[[ The data open ]]

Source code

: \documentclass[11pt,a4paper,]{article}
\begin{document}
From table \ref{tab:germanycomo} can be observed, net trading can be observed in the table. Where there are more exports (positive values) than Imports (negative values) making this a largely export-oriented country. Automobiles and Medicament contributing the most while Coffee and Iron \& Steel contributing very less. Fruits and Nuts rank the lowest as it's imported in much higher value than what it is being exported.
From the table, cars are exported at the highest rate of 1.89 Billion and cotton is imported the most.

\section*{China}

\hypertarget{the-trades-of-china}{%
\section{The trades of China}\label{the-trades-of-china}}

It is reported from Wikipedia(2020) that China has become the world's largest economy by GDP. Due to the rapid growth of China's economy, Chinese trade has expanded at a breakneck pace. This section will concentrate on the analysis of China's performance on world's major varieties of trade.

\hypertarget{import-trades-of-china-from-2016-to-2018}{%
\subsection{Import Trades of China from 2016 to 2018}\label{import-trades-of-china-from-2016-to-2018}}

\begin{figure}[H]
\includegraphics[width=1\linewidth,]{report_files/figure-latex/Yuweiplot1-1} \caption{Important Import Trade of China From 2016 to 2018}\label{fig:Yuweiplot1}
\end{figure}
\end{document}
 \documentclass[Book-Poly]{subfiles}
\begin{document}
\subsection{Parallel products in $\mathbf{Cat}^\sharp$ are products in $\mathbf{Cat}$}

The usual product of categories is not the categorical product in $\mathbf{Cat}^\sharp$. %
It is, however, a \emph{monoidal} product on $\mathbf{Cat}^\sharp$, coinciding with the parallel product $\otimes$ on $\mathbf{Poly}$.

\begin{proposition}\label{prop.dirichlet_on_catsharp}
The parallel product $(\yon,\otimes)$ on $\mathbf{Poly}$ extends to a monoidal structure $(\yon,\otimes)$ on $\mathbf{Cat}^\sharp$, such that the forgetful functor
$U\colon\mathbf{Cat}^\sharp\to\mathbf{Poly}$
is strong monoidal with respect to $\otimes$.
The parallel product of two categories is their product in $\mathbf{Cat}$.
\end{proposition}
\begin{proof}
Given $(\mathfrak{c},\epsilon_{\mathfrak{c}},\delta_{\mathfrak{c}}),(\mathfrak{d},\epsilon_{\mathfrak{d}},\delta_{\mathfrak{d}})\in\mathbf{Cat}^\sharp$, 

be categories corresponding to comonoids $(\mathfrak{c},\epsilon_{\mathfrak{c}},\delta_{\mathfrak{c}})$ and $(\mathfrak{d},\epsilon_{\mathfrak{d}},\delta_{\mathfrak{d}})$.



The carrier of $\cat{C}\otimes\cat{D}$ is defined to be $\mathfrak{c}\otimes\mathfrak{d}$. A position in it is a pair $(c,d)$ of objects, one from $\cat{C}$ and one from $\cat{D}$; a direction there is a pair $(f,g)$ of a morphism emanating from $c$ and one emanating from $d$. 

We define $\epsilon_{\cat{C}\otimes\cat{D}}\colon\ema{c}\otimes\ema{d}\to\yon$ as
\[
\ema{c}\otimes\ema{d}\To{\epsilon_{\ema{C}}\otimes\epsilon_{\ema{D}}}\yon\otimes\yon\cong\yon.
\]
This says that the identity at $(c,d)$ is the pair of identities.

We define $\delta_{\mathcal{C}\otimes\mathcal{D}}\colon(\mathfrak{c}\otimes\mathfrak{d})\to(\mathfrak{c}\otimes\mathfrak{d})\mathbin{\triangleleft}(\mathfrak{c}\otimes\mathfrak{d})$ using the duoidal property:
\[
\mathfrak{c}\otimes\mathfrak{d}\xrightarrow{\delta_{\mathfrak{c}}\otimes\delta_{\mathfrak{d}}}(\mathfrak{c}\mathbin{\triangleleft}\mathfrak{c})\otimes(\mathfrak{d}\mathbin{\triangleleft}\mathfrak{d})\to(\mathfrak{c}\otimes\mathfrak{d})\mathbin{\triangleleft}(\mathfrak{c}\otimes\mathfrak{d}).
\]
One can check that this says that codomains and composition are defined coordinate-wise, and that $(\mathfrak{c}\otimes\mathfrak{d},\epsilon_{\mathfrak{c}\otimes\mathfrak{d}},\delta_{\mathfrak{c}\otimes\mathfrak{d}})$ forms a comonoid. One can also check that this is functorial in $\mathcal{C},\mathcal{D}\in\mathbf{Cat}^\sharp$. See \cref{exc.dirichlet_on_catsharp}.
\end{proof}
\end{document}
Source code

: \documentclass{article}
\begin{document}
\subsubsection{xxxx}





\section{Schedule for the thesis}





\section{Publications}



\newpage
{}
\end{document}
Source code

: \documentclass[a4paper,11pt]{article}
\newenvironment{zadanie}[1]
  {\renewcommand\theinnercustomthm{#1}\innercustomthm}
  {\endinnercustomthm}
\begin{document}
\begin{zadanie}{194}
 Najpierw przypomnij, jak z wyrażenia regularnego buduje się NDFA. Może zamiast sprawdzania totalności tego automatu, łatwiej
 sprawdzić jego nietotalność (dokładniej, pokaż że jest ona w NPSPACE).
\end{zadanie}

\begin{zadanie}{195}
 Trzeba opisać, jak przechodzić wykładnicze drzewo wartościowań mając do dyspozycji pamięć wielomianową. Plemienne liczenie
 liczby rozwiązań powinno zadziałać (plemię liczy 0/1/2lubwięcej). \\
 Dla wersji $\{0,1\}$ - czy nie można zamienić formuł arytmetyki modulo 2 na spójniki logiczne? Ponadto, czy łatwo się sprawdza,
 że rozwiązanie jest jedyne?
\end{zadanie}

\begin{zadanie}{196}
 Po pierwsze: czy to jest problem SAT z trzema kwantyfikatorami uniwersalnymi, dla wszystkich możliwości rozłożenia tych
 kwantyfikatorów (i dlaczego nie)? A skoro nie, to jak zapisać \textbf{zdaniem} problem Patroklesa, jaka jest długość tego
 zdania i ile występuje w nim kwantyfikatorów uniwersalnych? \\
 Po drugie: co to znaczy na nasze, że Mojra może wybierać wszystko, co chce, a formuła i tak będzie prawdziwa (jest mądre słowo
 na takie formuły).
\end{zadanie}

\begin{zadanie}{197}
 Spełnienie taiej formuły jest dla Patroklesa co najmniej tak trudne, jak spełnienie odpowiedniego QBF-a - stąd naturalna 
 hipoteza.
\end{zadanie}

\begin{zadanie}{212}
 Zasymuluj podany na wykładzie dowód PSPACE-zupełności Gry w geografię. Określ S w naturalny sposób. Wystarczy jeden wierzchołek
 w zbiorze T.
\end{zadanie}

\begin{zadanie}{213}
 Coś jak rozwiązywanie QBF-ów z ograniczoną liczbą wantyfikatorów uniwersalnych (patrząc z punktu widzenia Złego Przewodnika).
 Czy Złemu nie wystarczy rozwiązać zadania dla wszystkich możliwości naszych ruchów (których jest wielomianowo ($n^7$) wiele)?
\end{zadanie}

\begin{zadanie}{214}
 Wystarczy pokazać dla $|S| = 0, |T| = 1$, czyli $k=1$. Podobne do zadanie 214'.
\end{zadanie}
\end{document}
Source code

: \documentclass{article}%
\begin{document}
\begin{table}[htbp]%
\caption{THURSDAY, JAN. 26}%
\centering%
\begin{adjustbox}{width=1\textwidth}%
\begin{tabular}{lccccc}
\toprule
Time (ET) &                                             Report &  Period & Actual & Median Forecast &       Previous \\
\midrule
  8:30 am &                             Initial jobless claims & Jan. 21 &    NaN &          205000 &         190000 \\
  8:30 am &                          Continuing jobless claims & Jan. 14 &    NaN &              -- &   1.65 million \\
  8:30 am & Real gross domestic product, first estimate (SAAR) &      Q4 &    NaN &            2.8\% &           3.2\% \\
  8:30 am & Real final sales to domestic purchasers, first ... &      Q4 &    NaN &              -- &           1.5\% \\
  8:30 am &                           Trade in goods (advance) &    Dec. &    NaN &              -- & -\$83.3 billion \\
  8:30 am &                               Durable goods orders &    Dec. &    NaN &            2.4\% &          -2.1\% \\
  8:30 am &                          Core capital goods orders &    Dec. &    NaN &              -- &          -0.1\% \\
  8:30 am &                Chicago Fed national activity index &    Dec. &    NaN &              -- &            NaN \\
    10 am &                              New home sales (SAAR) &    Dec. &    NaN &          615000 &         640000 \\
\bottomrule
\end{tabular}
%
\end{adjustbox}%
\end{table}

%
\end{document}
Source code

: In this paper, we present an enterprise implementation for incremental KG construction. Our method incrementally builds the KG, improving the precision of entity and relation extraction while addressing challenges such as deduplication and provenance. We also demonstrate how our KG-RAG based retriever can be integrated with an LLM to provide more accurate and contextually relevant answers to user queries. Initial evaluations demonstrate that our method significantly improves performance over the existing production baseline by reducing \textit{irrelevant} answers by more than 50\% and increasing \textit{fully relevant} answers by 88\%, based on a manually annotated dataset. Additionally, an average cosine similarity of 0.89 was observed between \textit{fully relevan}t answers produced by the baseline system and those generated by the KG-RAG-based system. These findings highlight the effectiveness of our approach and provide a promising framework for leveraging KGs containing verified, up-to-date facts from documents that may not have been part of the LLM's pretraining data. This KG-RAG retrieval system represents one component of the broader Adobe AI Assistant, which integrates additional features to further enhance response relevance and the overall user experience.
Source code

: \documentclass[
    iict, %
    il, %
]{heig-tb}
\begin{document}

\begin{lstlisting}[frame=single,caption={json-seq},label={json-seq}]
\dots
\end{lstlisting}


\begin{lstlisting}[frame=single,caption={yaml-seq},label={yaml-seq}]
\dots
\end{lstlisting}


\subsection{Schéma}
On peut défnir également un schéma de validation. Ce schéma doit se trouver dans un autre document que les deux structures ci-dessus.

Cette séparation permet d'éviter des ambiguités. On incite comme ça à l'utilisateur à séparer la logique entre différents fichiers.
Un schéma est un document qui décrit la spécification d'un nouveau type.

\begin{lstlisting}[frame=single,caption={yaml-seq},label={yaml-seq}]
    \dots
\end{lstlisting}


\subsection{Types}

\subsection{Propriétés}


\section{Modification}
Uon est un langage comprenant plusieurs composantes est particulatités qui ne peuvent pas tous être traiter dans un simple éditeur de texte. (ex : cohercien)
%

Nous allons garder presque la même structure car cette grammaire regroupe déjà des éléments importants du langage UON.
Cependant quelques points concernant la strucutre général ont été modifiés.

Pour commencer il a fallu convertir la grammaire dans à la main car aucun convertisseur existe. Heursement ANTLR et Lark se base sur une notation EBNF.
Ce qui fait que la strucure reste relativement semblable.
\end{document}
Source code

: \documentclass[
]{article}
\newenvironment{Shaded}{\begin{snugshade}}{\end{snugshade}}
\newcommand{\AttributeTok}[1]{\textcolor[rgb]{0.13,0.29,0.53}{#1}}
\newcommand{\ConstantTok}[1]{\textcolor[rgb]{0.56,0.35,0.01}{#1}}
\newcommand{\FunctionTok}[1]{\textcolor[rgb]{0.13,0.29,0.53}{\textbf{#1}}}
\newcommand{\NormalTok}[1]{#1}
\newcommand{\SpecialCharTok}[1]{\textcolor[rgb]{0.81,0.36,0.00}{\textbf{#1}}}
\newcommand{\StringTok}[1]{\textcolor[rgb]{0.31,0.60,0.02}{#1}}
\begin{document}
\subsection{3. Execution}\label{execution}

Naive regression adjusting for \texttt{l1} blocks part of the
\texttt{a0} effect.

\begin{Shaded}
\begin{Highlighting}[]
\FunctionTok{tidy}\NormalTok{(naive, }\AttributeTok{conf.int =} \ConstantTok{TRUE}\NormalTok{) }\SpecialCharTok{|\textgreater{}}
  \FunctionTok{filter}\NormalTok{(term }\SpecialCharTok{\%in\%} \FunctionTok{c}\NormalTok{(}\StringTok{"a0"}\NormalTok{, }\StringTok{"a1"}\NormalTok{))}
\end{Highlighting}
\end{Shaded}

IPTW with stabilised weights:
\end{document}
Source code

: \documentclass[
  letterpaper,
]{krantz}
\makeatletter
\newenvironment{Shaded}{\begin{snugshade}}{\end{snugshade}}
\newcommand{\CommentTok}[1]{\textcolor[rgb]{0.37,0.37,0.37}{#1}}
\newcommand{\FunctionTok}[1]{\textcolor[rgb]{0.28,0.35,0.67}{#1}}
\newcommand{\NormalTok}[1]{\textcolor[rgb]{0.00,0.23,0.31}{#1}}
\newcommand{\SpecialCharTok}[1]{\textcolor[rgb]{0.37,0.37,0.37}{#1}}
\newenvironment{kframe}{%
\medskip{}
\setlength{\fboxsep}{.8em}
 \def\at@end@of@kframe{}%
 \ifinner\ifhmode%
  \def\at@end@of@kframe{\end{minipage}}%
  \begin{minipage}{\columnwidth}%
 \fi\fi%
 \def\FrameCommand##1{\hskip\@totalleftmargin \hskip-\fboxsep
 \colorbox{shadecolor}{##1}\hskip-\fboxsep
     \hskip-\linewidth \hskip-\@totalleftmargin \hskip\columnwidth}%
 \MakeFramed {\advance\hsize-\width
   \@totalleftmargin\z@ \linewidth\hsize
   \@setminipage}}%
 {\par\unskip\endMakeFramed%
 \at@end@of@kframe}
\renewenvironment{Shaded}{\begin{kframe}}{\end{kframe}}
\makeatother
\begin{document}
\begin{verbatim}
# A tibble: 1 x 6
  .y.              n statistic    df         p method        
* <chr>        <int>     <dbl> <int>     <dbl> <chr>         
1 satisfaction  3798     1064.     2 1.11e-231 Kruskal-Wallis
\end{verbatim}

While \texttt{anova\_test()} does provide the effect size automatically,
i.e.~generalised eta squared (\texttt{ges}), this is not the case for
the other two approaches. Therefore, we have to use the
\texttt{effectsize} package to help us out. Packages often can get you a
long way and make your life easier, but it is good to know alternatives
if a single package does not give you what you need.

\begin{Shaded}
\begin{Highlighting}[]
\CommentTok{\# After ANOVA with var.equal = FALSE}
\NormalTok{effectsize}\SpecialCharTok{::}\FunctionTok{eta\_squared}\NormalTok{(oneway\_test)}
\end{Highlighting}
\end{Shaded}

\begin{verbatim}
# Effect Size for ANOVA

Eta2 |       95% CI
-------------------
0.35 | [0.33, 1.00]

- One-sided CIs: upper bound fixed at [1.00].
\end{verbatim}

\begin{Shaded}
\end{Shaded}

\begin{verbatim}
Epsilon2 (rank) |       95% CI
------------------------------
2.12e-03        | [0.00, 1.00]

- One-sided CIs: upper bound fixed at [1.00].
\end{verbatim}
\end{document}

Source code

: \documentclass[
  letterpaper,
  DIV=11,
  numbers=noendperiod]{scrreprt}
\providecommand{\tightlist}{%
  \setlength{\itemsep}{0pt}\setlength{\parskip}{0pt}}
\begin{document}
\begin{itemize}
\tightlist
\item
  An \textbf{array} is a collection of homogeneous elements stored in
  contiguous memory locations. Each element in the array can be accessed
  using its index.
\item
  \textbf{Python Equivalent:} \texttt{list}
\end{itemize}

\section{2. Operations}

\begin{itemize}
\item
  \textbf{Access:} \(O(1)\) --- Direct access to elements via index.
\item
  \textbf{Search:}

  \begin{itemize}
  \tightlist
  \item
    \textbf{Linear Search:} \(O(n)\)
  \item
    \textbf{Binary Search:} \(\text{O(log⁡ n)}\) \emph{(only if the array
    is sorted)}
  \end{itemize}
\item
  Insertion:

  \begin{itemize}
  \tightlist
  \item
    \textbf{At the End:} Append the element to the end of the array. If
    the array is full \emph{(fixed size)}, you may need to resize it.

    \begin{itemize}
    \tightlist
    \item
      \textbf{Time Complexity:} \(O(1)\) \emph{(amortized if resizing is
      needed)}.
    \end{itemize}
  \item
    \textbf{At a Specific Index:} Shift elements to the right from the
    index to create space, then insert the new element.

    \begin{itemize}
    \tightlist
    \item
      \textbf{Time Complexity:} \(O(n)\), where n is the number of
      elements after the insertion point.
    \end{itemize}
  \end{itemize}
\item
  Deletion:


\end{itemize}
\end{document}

[[ The data closed ]]

▶ Directions: For each line of the material that includes the word "hypertarget", make a copy.

▶ Reply:
\hypertarget{the-trades-of-china}{%
\hypertarget{import-trades-of-china-from-2016-to-2018}{%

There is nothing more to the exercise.